16 août. L'impresario a rappelé Tanaka pour lui signaler qu'il n'a toujours pas eu de nouvelles des musiciens français. N'ayant pas reçu leurs identités pour établir les demandes de visa, il annule les projets de contrat avec le Tokyo Hôtel. "Il dit aussi  qu'il ne prendra plus jamais de français..." m'annonce Tanaka, rouge de confusion…

Un premier bilan. Après 4 mois de "Canot Bar" mon répertoire est parfaitement rodé, c'est la routine. J'aimerais toutefois rencontrer le milieu des musiciens. Ils sont bien quelque part… Avec mes 13.200 yens par semaine (6 soirées), A  part le "Maxim' de Tokyo" où le Duo Francine et Philou sera invité en… 1972 dans d'autres aventures. j'ai largement de quoi payer mes repas dans des restaurants italiens, allemands, espagnols ou hongrois, tous tenus par des japonais, aux prix de 200 à 250 Yens par menu. Ma chambre, "gratuite", me permet de faire quelques économies pour continuer mon but : voyager… J'ai d'ailleurs souvent le nez sur mon planisphère : avec cet argent,  je peux aller soit aux Philippines, soit à Hong-Kong, ou bien en Corée, au Cambodge, au Laos… ces deux derniers pays étant souvent qualifiés de paradis par certains voyageurs… D'autres ne jure que part l'Afganistan, de son haschich… A cette époque, je n'ai jamais été aussi conscient de ma totale liberté de pouvoir vivre au hasard des rencontres, combien plus enrichissantes qu'en France!

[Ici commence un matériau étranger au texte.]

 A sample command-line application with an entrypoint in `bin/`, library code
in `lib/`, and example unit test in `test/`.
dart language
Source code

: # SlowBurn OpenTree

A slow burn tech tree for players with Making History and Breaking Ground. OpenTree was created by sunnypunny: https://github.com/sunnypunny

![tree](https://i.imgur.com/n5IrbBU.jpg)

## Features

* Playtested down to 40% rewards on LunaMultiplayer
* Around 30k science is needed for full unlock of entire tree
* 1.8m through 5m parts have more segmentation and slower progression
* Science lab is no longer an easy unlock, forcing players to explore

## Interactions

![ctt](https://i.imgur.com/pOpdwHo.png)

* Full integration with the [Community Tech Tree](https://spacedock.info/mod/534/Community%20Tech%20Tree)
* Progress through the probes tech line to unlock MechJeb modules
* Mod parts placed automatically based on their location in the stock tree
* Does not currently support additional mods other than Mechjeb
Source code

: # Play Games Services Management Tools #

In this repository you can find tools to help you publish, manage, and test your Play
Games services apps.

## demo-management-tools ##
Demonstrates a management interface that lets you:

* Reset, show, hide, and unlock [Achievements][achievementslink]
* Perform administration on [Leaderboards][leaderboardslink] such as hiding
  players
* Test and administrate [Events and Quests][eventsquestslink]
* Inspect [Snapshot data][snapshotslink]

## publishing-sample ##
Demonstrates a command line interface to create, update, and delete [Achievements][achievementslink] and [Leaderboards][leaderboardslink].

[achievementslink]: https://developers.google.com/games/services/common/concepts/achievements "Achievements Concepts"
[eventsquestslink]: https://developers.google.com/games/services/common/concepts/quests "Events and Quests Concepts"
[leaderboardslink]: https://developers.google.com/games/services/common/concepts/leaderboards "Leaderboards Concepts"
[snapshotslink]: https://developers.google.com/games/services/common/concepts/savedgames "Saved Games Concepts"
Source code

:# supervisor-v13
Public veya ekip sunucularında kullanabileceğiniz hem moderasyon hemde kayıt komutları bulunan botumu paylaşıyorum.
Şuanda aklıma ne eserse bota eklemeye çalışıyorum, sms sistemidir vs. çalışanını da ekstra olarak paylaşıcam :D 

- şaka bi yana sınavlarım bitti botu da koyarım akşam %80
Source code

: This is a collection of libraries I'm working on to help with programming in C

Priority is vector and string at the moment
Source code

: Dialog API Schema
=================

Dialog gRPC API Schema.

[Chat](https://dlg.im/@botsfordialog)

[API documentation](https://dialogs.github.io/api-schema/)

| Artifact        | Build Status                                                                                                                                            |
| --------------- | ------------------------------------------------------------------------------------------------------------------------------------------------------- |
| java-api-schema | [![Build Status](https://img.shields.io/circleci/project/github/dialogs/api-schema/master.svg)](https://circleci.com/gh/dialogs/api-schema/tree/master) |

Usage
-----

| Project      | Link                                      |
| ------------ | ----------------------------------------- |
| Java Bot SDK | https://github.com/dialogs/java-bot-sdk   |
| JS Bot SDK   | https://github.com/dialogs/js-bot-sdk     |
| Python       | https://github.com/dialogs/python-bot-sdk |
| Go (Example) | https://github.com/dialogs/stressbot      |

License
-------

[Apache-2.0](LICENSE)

Je loge pour quelque temps une française, une grande fille sportive qui vient d'un village près de Bâle : Diane. Elle parle parfaitement anglais et me donne une leçon par jour. Diane, en un an, a fait la route à pied, en stop, sac à dos depuis son village. Elle est moins rêveuse et plus rapide que Patrice.  Un soir, en rentrant de "Canot Bar", Diane, ses affaires et mes économies avaient disparu !… Moi qui envisageais de partir pour Hong Kong après les jeux Olympiques et d'embarquer sur le "Viet Nam" du 8 novembre, c'était raté, il fallait que je remette de nouveau de l'argent de côté. J'ai fait alors appel à Freddy le suisse, qui m'avait parlé de figuration au cinéma … Sur ses conseils, j'étais venu pas rasé… pour jouer les types fourbes !… En fait de film policier,  j'ai du danser une  valse de Vienne, en frac, avec une américaine pas très douée sur les 3 temps ! C'est pas toujours facile le métier d'artiste !

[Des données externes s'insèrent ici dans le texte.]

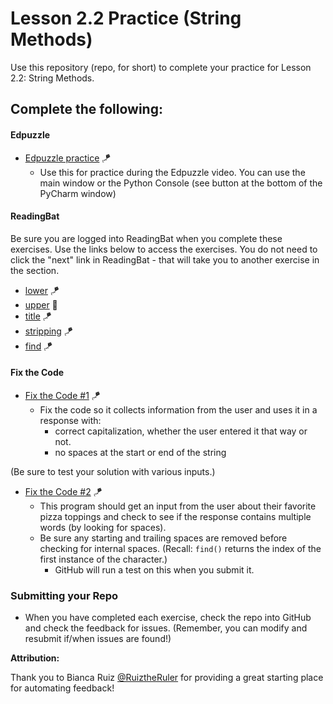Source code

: # Lesson 2.2 Practice (String Methods)

Use this repository (repo, for short) to complete your practice for Lesson 2.2: String Methods.

## Complete the following:
#### Edpuzzle
* [Edpuzzle practice](src/edpuzzle_practice.py) 🪁
  * Use this for practice during the Edpuzzle video. You can use the main window or the Python Console (see button at the bottom of the PyCharm window)

#### ReadingBat
Be sure you are logged into ReadingBat when you complete these exercises. Use the links below to access the exercises. You do not need to click the "next" link in ReadingBat - that will take you to another exercise in the section.
* [lower](https://www.readingbat.com/content/python/Athenian:%20Strings/strings_lower) 🪁
* [upper](https://www.readingbat.com/content/python/Athenian:%20Strings/strings_upper) 🚁
* [title](https://www.readingbat.com/content/python/Athenian:%20Strings/strings_title) 🪁
* [stripping](https://www.readingbat.com/content/python/Athenian:%20Strings/strings_strip1) 🪁
* [find](https://www.readingbat.com/content/python/Athenian:%20Strings/str_find) 🪁


#### Fix the Code  
* [Fix the Code #1](src/fix_code_1.py) 🪁
  * Fix the code so it collects information from the user and uses it in a response with:
    * correct capitalization, whether the user entered it that way or not.
    * no spaces at the start or end of the string
      
(Be sure to test your solution with various inputs.)

* [Fix the Code #2](src/fix_code_2.py) 🪁
  * This program should get an input from the user about their favorite pizza toppings and check to see if the response contains multiple words (by looking for spaces).
  * Be sure any starting and trailing spaces are removed before checking for internal spaces. (Recall: `find()` returns the index of the first instance of the character.)  
    * GitHub will run a test on this when you submit it.


### Submitting your Repo
* When you have completed each exercise, check the repo into GitHub and check the feedback for issues. (Remember, you can modify and resubmit if/when issues are found!)


**Attribution:**

Thank you to Bianca Ruiz [@RuiztheRuler](https://github.com/RuizTheRuler) for providing a great starting place for automating feedback!
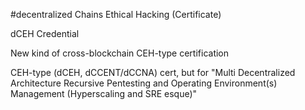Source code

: #decentralized Chains Ethical Hacking (Certificate)

dCEH Credential

New kind of cross-blockchain CEH-type certification

CEH-type (dCEH, dCCENT/dCCNA) cert, but for "Multi Decentralized Architecture Recursive Pentesting and Operating Environment(s) Management (Hyperscaling and SRE esque)"
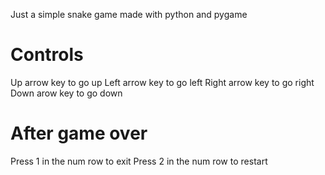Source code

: Just a simple snake game made with python and pygame

# Controls
Up arrow key to go up
Left arrow key to go left
Right arrow key to go right
Down arow key to go down

# After game over
Press 1 in the num row to exit
Press 2 in the num row to restart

10 64 yoko et dianeYoko et Diane. (Yoko 30 ans, de mère Coréenne, très lourd à porter au Japon...)

La grosse bêtise… Début octobre, un soir, je loupe mon train.  J'arrive avec un quart d'heure de retard au "Bar Canot". La "mama san" regarde sa montre. Je lui prie de m'excuser en anglais et en japonais (goménasaï). A la fin de la soirée au lieu de terminer à minuit et demi comme tous les soirs, je chante jusqu'à 1h, l'heure de fermeture. Les jours passent et on oublie l'incident. La dernière semaine du mois se termine, les 3 employés attendent leur enveloppe, alignés comme au garde à vous ! Je suis surpris, il me manque une soirée : 2200 Yens. Je fais constater l'erreur à la patronne. Elle me montre sa montre : "Last monday, you'l be late …." Furieux, je laisse exploser ma colère, mon anglais me manque pour lui signifier que j'avais amplement rattrapé mon retard… En colère, je prends ma guitare et mon ampli, j'appelle un taxi et je rentre à Komagomé. A peine rentré, mon téléphone sonne. Yoko était en larmes, inconsolable. "C'est très grave, c'est très grave…" ne cessait-elle de répéter… j' appendrai 7 ans plus tard qu'elle avait perdu la face vis-à-vis de l'organisation "Sokagakaî".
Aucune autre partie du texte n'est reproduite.